Para o regime iraniano, a Turquia abandonou sua política de independência em relação aos Estados Unidos, iniciada em 2003 com a recusa em facilitar a intervenção militar norte-americana no Iraque. Em julho de 2015, ela autorizou o Exército dos Estados Unidos a decolar suas aeronaves partindo da base de Incirlik para os bombardeios contra as tropas do Estado Islâmico. A decisão, embora tenha contribuído para conter o avanço desse grupo, despertou a ira de Teerã, que viu ali, antes de mais nada, um novo meio de aproximação entre Turquia e Estados Unidos. O Irã também se preocupa com a convergência, no que se refere ao tema Síria, entre Turquia, Arábia Saudita e Catar, desenhada no início de 2015. Os três países entraram em acordo para coordenar melhor as ações e aumentar seu apoio à oposição.3 Os resultados não demoraram a aparecer: a partir do final de março de 2015, as forças rebeldes avançaram em diversas regiões do país. Então o Irã levou a Rússia a intervir.4
Apesar do acordo sobre a questão nuclear iraniana realizado em julho de 2015, Turquia e Irã travam uma guerra de palavras sobre a Síria, um acusando o outro de apoiar “movimentos terroristas”. O presidente Recep Tayyip Erdogan não gosta nem um pouco das acusações da mídia iraniana sobre a compra, por parte da Turquia, de petróleo proveniente de poços sírios controlados pelo Estado Islâmico. De modo mais espetacular ainda, em um contexto de intensificação das relações com algumas monarquias do petróleo, a Turquia inaugurou, em maio de 2016 – pela primeira vez desde o fim do Império Otomano – uma base militar no território de seu aliado mais próximo na região, o Catar. Essa iniciativa bilateral ecoa a aliança sunita lançada oficialmente pela Arábia Saudita em março de 2016, da qual Turquia e Catar fazem parte. Essa série de eventos preocupa o regime iraniano, isso sem falar da penetração turca no Golfo Pérsico, que o Irã considera sua zona de influência natural.

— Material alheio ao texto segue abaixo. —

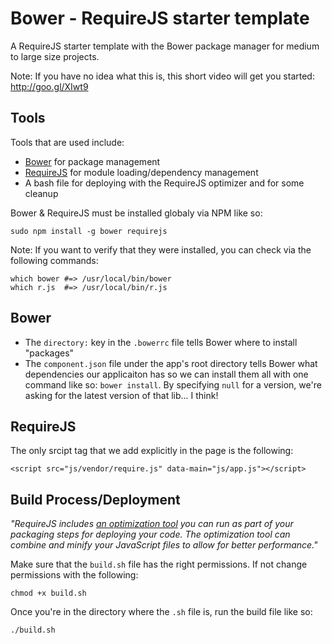 # Bower - RequireJS starter template

A RequireJS starter template with the Bower package manager for medium to large size projects.

Note: 
If you have no idea what this is, this short video will get you started: http://goo.gl/XIwt9

## Tools
Tools that are used include:
- [Bower](https://github.com/twitter/bower) for package management
- [RequireJS](http://requirejs.org) for module loading/dependency management
- A bash file for deploying with the RequireJS optimizer and for some cleanup

Bower & RequireJS must be installed globaly via NPM like so:

    sudo npm install -g bower requirejs

Note: 
If you want to verify that they were installed, you can check via the following commands:

    which bower #=> /usr/local/bin/bower
    which r.js  #=> /usr/local/bin/r.js



## Bower
- The `directory:` key in the `.bowerrc` file tells Bower where to install "packages"
- The `component.json` file under the app's root directory tells Bower what dependencies our applicaiton has so we can install them all with one command like so: `bower install`. By specifying `null` for a version, we're asking for the latest version of that lib... I think!
 


## RequireJS
The only srcipt tag that we add explicitly in the page is the following:

    <script src="js/vendor/require.js" data-main="js/app.js"></script>



## Build Process/Deployment
_"RequireJS includes [an optimization tool](http://requirejs.org/docs/optimization.html)
you can run as part of your packaging steps for deploying your code. The optimization 
tool can combine and minify your JavaScript files to allow for better performance."_

Make sure that the `build.sh` file has the right permissions. If not change permissions with the following:

    chmod +x build.sh

Once you're in the directory where the `.sh` file is, run the build file like so:

    ./build.sh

Embora tenham posições opostas a respeito de todas as questões regionais, Turquia e Irã continuam ligados por suas trocas econômicas e energéticas. Aquela compra deste petróleo e gás, enquanto o Irã continua importando bens de consumo turcos. Porém – sinal de que as dissensões políticas pesam –, o balanço comercial tem se reduzido: passou de US$ 21,89 bilhões em 2012 para US$ 13,7 bilhões em 2014 e apenas US$ 9,7 bilhões em 2015. Mesmo que a queda dos preços do petróleo explique essa evolução, estamos muito longe da meta de US$ 35 bilhões definida pelos dois lados. Após a interceptação de um avião russo por caças turcos em 27 de novembro de 2015, o Irã ofereceu seus bons serviços na crise entre Turquia e Rússia, provavelmente para melhorar suas relações com a primeira. Prova de que prevalece certo pragmatismo, os dois países assinaram, na primavera de 2016, um acordo sobre o turismo e discutem uma cooperação estratégica em termos de petróleo e gás.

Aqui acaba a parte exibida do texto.